Arrays Lists and some IEnumerable Philosophy

Wednesday, September 16, 2009 9:36 PM

So I had an "architecture moment" today at work. I was refactoring some code with Jay Smith and while modifying a few classes, we changed a few data types from List<T> to T[] (from generic lists to plain old arrays) at my request. I'll get to why in a moment. Just let it be noted first that doing this caused two things: first it caused a significant amount of work at merge time for one of my teammates, and then it caused a philosophy discussion about why we should or should not bother with plain arrays instead of their big brother List class. And then the conversation veered in the direction of using IEnumerable<T> as return types and the dangers therein.

Inflicted Pain

When we made all the changes, I thought we were doing all the grunt work for everyone else on the team. I hate when what I do causes a significant amount of work for someone else; especially when the change isn't "needed" but is more of a philosophy type change. It turned out that one of the classes heavily affected by our changes was being worked on heavily by someone else. Thus the heavy merge problems for him. Completely my bad.

Array vs List

I have a very strong belief that all code should be self documenting. Therefore, to me, if I make the data type of a property List<whatever>, I feel that is telling other developers that this is a property expecting to be modified (adding and removing things). An array, however, says to the world that here is the final un-modifiable list as it was at object creation. A side result of this belief is that I pretty much never return a List from a method call since there are very few contexts where that makes sense.

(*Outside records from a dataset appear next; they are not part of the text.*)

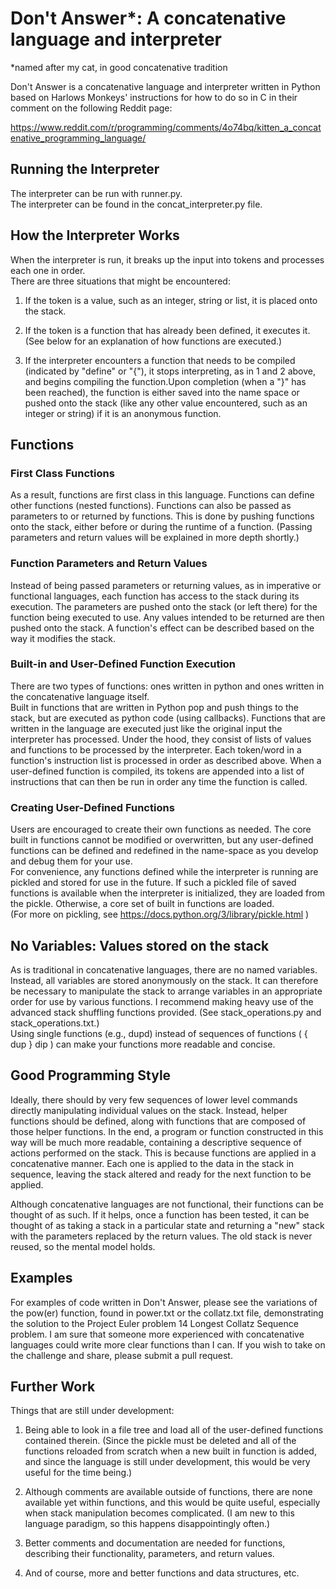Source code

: # Don't Answer*: A concatenative language and interpreter
*named after my cat, in good concatenative tradition

Don't Answer is a concatenative language and interpreter written in Python based on Harlows Monkeys' instructions for how to do so in C in their comment on the following Reddit page:

https://www.reddit.com/r/programming/comments/4o74bq/kitten_a_concatenative_programming_language/

## Running the Interpreter
The interpreter can be run with runner.py.  
The interpreter can be found in the concat_interpreter.py file.  

## How the Interpreter Works
When the interpreter is run, it breaks up the input into tokens and processes each one in order.  
There are three situations that might be encountered:

1. If the token is a value, such as an integer, string or list, it is placed onto the stack.

2. If the token is a function that has already been defined, it executes it.  (See below for an explanation of how functions are executed.)

3. If the interpreter encounters a function that needs to be compiled (indicated by "define" or "{"), it stops interpreting, as in 1 and 2 above, and begins compiling the function.Upon completion (when a "}" has been reached), the function is either saved into the name space or pushed onto the stack (like any other value encountered, such as an integer or string) if it is an anonymous function.  

## Functions
### First Class Functions
As a result, functions are first class in this language.  Functions can define other functions (nested functions). 
Functions can also be passed as parameters to or returned by functions.  This is done by pushing functions onto the stack, either before or during the runtime of a function. (Passing parameters and return values will be explained in more depth shortly.)

### Function Parameters and Return Values
Instead of being passed parameters or returning values, as in imperative or functional languages, 
each function has access to the stack during its execution.  The parameters are pushed onto the stack (or left there)
for the function being executed to use.  Any values intended to be returned are then pushed onto the stack.
A function's effect can be described based on the way it modifies the stack.  

### Built-in and User-Defined Function Execution
There are two types of functions: ones written in python and ones written in the concatenative language itself.  
Built in functions that are written in Python pop and push things to the stack, but are executed as python code (using callbacks).
Functions that are written in the language are executed just like the original input the interpreter has processed.  Under the hood, they
consist of lists of values and functions to be processed by the interpreter.  Each token/word in a function's instruction list is processed in order as described above.  When a user-defined function is compiled, its tokens are appended into a list of instructions that can then be run in order any time the function is called.  

### Creating User-Defined Functions
Users are encouraged to create their own functions as needed.  The core built in functions cannot be modified or overwritten, but any user-defined functions can be defined and redefined in the name-space as you develop and debug them for your use.  
For convenience, any functions defined while the interpreter is running are pickled and stored for use in the future.  If such a pickled file of saved functions is available when the interpreter is initialized, they are loaded from the pickle.  Otherwise, a core set of built in functions are loaded.  
(For more on pickling, see https://docs.python.org/3/library/pickle.html )
  
## No Variables: Values stored on the stack
As is traditional in concatenative languages, there are no named variables.  Instead, all variables are stored anonymously on the stack.
It can therefore be necessary to manipulate the stack to arrange variables in an appropriate order for use by various functions.
I recommend making heavy use of the advanced stack shuffling functions provided.  (See stack_operations.py and stack_operations.txt.)  
Using single functions (e.g., dupd) instead of sequences of functions ( { dup } dip ) can make your functions more readable and concise.  
## Good Programming Style
Ideally, there should by very few sequences of lower level commands directly manipulating individual values on the stack.
Instead, helper functions should be defined, along with functions that are composed of those helper functions.  In the end, a program or function constructed in this way will be much more readable, containing a descriptive sequence of actions performed on the stack.
This is because functions are applied in a concatenative manner.  Each one is applied to the data in the stack in sequence, 
leaving the stack altered and ready for the next function to be applied.  

Although concatenative languages are not functional, their functions can be thought of as such.  If it helps, once a function has been tested, it can be thought of as taking a stack in a particular state and returning a "new" stack with the parameters replaced by the return values.  The old stack is never reused, so the mental model holds.  

## Examples
For examples of code written in Don't Answer, please see the variations of the pow(er) function, found in power.txt or the collatz.txt file, demonstrating the solution to the Project Euler problem 14 Longest Collatz Sequence problem.  I am sure that someone more experienced with concatenative languages could write more clear functions than I can.  If you wish to take on the challenge and share, please submit a pull request.  

## Further Work
Things that are still under development:
1. Being able to look in a file tree and load all of the user-defined functions contained therein.  (Since the pickle must be deleted and all of the functions reloaded from scratch when a new built in function is added, and since the language is still under development, this would be very useful for the time being.)

2. Although comments are available outside of functions, there are none available yet within functions, and this would be quite useful, especially when stack manipulation becomes complicated.  (I am new to this language paradigm, so this happens disappointingly often.)  

3. Better comments and documentation are needed for functions, describing their functionality, parameters, and return values.  

4. And of course, more and better functions and data structures, etc.
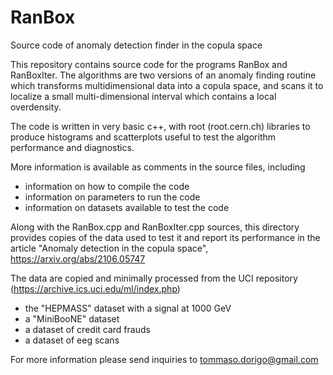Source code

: # RanBox
Source code of anomaly detection finder in the copula space

This repository contains source code for the programs RanBox and RanBoxIter. The algorithms are two versions of an anomaly finding routine which transforms multidimensional data into a copula space, and scans it to localize a small multi-dimensional interval which contains a local overdensity. 

The code is written in very basic c++, with root (root.cern.ch) libraries to produce histograms and scatterplots useful to test the algorithm performance and diagnostics. 

More information is available as comments in the source files, including
- information on how to compile the code
- information on parameters to run the code
- information on datasets available to test the code

Along with the RanBox.cpp and RanBoxIter.cpp sources, this directory provides copies of the data used to test it and report its performance
in the article "Anomaly detection in the copula space", https://arxiv.org/abs/2106.05747

The data are copied and minimally processed from the UCI repository (https://archive.ics.uci.edu/ml/index.php)
- the "HEPMASS" dataset with a signal at 1000 GeV
- a "MiniBooNE" dataset
- a dataset of credit card frauds
- a dataset of eeg scans

For more information please send inquiries to tommaso.dorigo@gmail.com
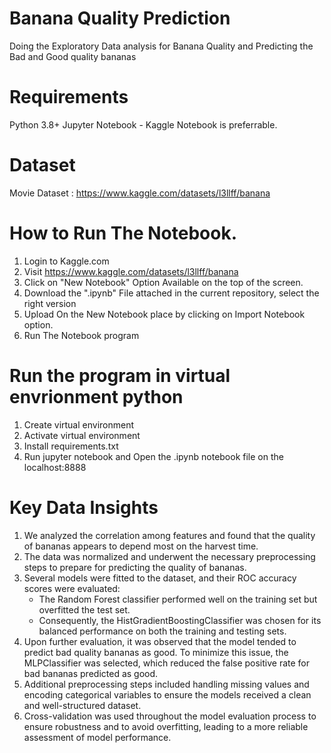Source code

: # Banana Quality Prediction
Doing the Exploratory Data analysis for Banana Quality and Predicting the Bad and Good quality bananas

# Requirements
Python 3.8+ Jupyter Notebook - Kaggle Notebook is preferrable.

# Dataset
Movie Dataset : https://www.kaggle.com/datasets/l3llff/banana

# How to Run The Notebook.
1. Login to Kaggle.com
2. Visit https://www.kaggle.com/datasets/l3llff/banana
3. Click on "New Notebook" Option Available on the top of the screen.
4. Download the ".ipynb" File attached in the current repository, select the right version
5. Upload On the New Notebook place by clicking on Import Notebook option.
6. Run The Notebook program

# Run the program in virtual envrionment python
1. Create virtual environment
2. Activate virtual environment
3. Install requirements.txt 
4. Run jupyter notebook and Open the .ipynb notebook file on the localhost:8888

# Key Data Insights
1. We analyzed the correlation among features and found that the quality of bananas appears to depend most on the harvest time.
2. The data was normalized and underwent the necessary preprocessing steps to prepare for predicting the quality of bananas.
3. Several models were fitted to the dataset, and their ROC accuracy scores were evaluated:
    * The Random Forest classifier performed well on the training set but overfitted the test set.
    * Consequently, the HistGradientBoostingClassifier was chosen for its balanced performance on both the training and testing sets.
4. Upon further evaluation, it was observed that the model tended to predict bad quality bananas as good. To minimize this issue, the MLPClassifier was selected, which reduced the false positive rate for bad bananas predicted as good.
5. Additional preprocessing steps included handling missing values and encoding categorical variables to ensure the models received a clean and well-structured dataset.
6. Cross-validation was used throughout the model evaluation process to ensure robustness and to avoid overfitting, leading to a more reliable assessment of model performance.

Well, there usually is a reason to use List as a data type or return type. Not a good reason, but a reason... I usually see this as a convenience because those lists do get modified by adding dummy objects (like the first item in a dropdown that says "Please Select One") before data binding.

There was one other point mentioned too - performance. Yes, I know, I know. A List is bigger than an array and calling ToList on an IEnumerable is slower than calling ToArray, but not by much. And when I say "not by much", I mean seriously, seriously small amounts. I actually did a bit of testing to be sure and this is the result I got, so this part of the argument isn't worth ever mentioning again.

ToList speed (10,000 calls): 2,089 ms
ToArray speed (10,000 calls): 1,986 ms

ToList size: 16,448 bytes
ToArray size: 16,024 bytes

Total guids created: 20,002,000

The code that generated this result is at the bottom of the post.

IEnumerable Gotcha

When I mentioned that I never return List<T> from a method and always choose T[], it was asked why I don't just return IEnumerable<T> instead of an array.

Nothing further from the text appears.